_ABOUT THIS TASK_
Transcription should be exact. Include all entries.

_SOURCE INFORMATION_

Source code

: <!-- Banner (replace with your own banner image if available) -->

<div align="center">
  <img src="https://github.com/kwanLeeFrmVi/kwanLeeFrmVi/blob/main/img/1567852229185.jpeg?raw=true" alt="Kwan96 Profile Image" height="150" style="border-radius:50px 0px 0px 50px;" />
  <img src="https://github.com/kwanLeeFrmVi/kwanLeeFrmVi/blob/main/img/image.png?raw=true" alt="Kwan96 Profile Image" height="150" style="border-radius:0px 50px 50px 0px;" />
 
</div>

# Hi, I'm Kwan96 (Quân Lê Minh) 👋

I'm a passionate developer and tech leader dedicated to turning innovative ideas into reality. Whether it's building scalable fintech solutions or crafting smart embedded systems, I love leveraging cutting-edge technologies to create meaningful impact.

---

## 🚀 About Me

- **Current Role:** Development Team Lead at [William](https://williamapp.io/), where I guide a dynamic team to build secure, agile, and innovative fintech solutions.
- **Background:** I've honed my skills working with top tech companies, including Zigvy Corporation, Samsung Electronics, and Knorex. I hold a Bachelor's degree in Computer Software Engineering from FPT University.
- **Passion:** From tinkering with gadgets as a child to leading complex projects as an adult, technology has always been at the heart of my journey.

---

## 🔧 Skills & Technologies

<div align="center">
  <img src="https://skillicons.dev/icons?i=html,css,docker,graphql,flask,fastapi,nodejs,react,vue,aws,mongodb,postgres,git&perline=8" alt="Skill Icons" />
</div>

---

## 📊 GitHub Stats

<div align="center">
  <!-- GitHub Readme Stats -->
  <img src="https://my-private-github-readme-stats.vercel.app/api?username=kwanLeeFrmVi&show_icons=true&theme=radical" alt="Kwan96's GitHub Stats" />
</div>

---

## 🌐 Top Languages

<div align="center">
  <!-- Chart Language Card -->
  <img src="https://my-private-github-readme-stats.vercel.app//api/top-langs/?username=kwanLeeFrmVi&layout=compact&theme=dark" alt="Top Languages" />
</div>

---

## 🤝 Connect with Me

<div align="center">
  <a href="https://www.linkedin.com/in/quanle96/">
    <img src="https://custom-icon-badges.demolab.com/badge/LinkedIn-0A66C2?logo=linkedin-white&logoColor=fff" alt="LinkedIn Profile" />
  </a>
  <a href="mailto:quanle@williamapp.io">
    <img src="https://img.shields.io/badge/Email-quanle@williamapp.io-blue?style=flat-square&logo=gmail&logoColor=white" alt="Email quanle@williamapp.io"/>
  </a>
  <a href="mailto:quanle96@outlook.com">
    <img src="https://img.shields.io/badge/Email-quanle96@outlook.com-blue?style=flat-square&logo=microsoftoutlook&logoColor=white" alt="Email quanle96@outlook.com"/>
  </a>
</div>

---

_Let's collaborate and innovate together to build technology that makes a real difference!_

_ANSWER_
Source code

: <!-- Banner (replace with your own banner image if available) -->

<div align="center">
  <img src="https://github.com/kwanLeeFrmVi/kwanLeeFrmVi/blob/main/img/1567852229185.jpeg?raw=true" alt="Kwan96 Profile Image" height="150" style="border-radius:50px 0px 0px 50px;" />
  <img src="https://github.com/kwanLeeFrmVi/kwanLeeFrmVi/blob/main/img/image.png?raw=true" alt="Kwan96 Profile Image" height="150" style="border-radius:0px 50px 50px 0px;" />
 
</div>

# Hi, I'm Kwan96 (Quân Lê Minh) 👋

I'm a passionate developer and tech leader dedicated to turning innovative ideas into reality. Whether it's building scalable fintech solutions or crafting smart embedded systems, I love leveraging cutting-edge technologies to create meaningful impact.

---

## 🚀 About Me

- **Current Role:** Development Team Lead at [William](https://williamapp.io/), where I guide a dynamic team to build secure, agile, and innovative fintech solutions.
- **Background:** I've honed my skills working with top tech companies, including Zigvy Corporation, Samsung Electronics, and Knorex. I hold a Bachelor's degree in Computer Software Engineering from FPT University.
- **Passion:** From tinkering with gadgets as a child to leading complex projects as an adult, technology has always been at the heart of my journey.

---

## 🔧 Skills & Technologies

<div align="center">
  <img src="https://skillicons.dev/icons?i=html,css,docker,graphql,flask,fastapi,nodejs,react,vue,aws,mongodb,postgres,git&perline=8" alt="Skill Icons" />
</div>

---

## 📊 GitHub Stats

<div align="center">
  <!-- GitHub Readme Stats -->
  <img src="https://my-private-github-readme-stats.vercel.app/api?username=kwanLeeFrmVi&show_icons=true&theme=radical" alt="Kwan96's GitHub Stats" />
</div>

---

## 🌐 Top Languages

<div align="center">
  <!-- Chart Language Card -->
  <img src="https://my-private-github-readme-stats.vercel.app//api/top-langs/?username=kwanLeeFrmVi&layout=compact&theme=dark" alt="Top Languages" />
</div>

---

## 🤝 Connect with Me

<div align="center">
  <a href="https://www.linkedin.com/in/quanle96/">
    <img src="https://custom-icon-badges.demolab.com/badge/LinkedIn-0A66C2?logo=linkedin-white&logoColor=fff" alt="LinkedIn Profile" />
  </a>
  <a href="mailto:quanle@williamapp.io">
    <img src="https://img.shields.io/badge/Email-quanle@williamapp.io-blue?style=flat-square&logo=gmail&logoColor=white" alt="Email quanle@williamapp.io"/>
  </a>
  <a href="mailto:quanle96@outlook.com">
    <img src="https://img.shields.io/badge/Email-quanle96@outlook.com-blue?style=flat-square&logo=microsoftoutlook&logoColor=white" alt="Email quanle96@outlook.com"/>
  </a>
</div>

---

_Let's collaborate and innovate together to build technology that makes a real difference!_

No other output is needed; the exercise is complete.